### Task goal
What do the lines from the one containing "GB136 & Is the" through the end of the entries say? Quote them exactly, and only them.

Data excerpts:
◆ ◆ ◆ ◆ ◆

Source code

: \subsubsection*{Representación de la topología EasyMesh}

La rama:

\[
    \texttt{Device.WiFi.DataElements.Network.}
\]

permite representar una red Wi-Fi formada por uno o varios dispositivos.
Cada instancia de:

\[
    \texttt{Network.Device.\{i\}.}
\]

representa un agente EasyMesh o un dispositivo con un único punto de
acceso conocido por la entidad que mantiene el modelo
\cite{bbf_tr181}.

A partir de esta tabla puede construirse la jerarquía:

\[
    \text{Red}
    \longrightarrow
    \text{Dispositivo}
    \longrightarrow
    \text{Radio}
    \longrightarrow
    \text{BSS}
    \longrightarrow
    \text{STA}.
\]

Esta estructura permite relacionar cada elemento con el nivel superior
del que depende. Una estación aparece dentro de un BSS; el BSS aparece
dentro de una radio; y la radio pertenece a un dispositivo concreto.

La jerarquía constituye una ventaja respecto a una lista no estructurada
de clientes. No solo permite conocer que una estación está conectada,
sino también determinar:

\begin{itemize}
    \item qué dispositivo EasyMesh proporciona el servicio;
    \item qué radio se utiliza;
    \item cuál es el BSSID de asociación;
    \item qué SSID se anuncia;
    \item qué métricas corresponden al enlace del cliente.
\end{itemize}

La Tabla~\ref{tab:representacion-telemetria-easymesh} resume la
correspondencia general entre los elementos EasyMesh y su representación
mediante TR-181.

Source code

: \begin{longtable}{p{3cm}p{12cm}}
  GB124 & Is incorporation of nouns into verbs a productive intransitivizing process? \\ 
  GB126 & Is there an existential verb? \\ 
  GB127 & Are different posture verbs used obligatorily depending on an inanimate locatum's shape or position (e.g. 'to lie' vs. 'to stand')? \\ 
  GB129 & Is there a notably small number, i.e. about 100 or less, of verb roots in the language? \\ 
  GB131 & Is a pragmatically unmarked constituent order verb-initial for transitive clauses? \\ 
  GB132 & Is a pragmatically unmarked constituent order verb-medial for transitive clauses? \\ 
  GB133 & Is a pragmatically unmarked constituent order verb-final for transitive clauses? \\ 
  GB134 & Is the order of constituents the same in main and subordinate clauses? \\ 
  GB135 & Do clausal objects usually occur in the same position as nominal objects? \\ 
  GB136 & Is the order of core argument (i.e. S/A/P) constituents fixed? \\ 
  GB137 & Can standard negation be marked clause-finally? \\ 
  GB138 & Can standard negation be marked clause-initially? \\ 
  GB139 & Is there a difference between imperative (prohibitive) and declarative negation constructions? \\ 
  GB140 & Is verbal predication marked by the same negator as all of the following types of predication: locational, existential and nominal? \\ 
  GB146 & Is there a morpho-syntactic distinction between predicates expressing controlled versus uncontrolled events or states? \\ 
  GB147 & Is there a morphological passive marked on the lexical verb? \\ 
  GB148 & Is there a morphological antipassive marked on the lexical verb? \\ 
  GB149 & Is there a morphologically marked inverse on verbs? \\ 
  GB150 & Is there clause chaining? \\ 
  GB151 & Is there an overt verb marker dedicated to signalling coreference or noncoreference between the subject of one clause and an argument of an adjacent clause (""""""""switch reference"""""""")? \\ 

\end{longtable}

◆ ◆ ◆ ◆ ◆

### Solution
  GB136 & Is the order of core argument (i.e. S/A/P) constituents fixed? \\ 
  GB137 & Can standard negation be marked clause-finally? \\ 
  GB138 & Can standard negation be marked clause-initially? \\ 
  GB139 & Is there a difference between imperative (prohibitive) and declarative negation constructions? \\ 
  GB140 & Is verbal predication marked by the same negator as all of the following types of predication: locational, existential and nominal? \\ 
  GB146 & Is there a morpho-syntactic distinction between predicates expressing controlled versus uncontrolled events or states? \\ 
  GB147 & Is there a morphological passive marked on the lexical verb? \\ 
  GB148 & Is there a morphological antipassive marked on the lexical verb? \\ 
  GB149 & Is there a morphologically marked inverse on verbs? \\ 
  GB150 & Is there clause chaining? \\ 
  GB151 & Is there an overt verb marker dedicated to signalling coreference or noncoreference between the subject of one clause and an argument of an adjacent clause (""""""""switch reference"""""""")? \\ 

\end{longtable}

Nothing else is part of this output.